According to a recent press release, the Australian Human Research Ethics Committee (HREC) has granted approval to Claritas Pharmaceuticals’ submission for R-107. Now, the company is free to move forward with a Phase 1 clinical trial of their nitric oxide-releasing compound, which comes in a liquid formula and treats pulmonary arterial hypertension (PAH). The first step is enrollment, which they began immediately.
The goal of this trial and the overall development of R-107 is to create an easier and more accessible way to administer nitric oxide, as the only option currently available is inhalation therapy. This formulation is expensive and needs to be administered by a trained respiratory therapist. If R-107 becomes available, PAH patients will be able to take their medication as a liquid delivered through a variety of options (e.g., capsule, injection, by suppository, nasal spray, by nebulizer, ointment).
Now, the phase 1 trial can move forward. It will be a single-center (conducted at Scientia Clinical Research), double-blind, and single-ascending dose (SAD) escalation study with the intention of evaluating R-107’s pharmacokinetics, tolerability, and safety when administered via intramuscular injection. 40 subjects are planned to enroll across 5 cohorts. If all goes well, R-107 will move forward with phase 2a trial.
About Pulmonary Arterial Hypertension (PAH)
PAH is a progressive form of high blood pressure that is characterized by the thickening of the pulmonary arteries. These arteries become blocked, which forces the heart to work harder to push blood through, which then leaves less oxygen-rich blood for the rest of the body. Additionally, the heart gets weaker as it has to work harder and harder to do its job. These issues lead to symptoms such as chest pain, fatigue, fainting, dizziness, shortness of breath, and swelling in the legs and ankles.

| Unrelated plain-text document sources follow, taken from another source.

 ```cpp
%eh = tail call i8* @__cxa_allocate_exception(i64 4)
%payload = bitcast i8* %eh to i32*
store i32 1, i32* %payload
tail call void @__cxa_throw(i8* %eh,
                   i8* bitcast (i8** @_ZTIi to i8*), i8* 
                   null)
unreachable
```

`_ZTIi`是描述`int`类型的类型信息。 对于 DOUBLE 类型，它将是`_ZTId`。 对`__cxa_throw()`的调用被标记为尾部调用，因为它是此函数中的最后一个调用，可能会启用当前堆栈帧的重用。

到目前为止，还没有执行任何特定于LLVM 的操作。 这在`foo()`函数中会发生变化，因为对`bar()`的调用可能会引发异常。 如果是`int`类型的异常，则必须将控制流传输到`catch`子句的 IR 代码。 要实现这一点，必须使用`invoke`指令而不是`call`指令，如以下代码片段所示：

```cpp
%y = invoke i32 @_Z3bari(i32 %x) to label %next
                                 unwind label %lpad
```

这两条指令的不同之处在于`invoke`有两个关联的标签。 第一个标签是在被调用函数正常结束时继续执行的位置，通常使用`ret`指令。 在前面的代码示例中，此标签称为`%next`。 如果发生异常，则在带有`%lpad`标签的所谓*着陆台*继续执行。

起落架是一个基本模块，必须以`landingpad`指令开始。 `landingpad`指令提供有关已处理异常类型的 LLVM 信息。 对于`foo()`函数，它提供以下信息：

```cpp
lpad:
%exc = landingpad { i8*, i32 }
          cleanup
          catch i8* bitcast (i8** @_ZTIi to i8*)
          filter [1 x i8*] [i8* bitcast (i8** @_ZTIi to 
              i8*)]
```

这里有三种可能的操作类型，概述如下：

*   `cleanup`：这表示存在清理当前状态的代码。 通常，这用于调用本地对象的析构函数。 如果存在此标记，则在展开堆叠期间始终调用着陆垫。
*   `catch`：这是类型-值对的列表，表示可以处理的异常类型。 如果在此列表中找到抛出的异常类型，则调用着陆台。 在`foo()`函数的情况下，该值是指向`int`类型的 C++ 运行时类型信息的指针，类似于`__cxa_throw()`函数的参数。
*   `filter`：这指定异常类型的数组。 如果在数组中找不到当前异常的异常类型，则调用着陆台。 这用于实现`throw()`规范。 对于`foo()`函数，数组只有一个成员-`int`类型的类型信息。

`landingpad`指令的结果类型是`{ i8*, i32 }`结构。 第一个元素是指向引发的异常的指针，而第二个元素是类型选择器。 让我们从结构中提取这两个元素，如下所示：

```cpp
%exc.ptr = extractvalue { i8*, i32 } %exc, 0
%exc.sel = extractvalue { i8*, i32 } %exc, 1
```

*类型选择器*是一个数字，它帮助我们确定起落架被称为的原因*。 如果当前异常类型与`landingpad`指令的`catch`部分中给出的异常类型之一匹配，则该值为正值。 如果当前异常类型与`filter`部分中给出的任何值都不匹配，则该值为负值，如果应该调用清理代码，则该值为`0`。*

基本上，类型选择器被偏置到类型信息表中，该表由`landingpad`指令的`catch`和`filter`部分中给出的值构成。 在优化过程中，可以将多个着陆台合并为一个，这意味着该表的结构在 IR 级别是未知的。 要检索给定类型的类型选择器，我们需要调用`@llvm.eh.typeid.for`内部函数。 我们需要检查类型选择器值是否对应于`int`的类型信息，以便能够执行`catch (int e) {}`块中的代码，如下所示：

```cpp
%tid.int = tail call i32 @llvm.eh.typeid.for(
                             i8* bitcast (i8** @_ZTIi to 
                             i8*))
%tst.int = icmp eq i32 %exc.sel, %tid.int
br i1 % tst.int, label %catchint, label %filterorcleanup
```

A mutated BMPR2 gene can cause this condition, although the use of street drugs or other diseases can also result in PAH. If the cause is genetic, the mutation is passed down in an autosomal dominant pattern. In terms of treatment, there is no cure; it focuses on slowing progression and addressing symptoms. Options include vasodilators, guanylate cyclase stimulators, sildenafil, endothelin receptor agonists, tadalafil, warfarin, high-dose calcium channel blockers, diuretics, oxygen therapy, digoxin, atrial septostomy, and a lung or heart transplant.